**WHAT TO DO**
Lines holding the word "just" are the ones to copy from the data below.

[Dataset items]
^^^^^^^^^^^^^^^^

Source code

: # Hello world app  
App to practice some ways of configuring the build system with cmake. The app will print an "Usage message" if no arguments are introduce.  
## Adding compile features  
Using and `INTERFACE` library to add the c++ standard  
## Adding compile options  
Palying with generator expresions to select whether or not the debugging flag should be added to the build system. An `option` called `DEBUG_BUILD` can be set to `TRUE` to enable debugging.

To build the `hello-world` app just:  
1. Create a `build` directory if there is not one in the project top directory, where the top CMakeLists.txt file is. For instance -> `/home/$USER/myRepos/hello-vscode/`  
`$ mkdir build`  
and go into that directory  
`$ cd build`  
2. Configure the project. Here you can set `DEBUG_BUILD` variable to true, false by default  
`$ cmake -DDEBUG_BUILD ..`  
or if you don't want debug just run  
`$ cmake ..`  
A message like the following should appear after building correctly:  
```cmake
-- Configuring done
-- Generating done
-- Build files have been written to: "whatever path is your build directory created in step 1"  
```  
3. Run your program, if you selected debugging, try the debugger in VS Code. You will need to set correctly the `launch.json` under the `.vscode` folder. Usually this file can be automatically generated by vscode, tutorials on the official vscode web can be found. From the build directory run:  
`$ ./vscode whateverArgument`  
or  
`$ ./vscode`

^^^^^^^^^^^^^^^^

**YOUR SOLUTION**
To build the `hello-world` app just:  
or if you don't want debug just run  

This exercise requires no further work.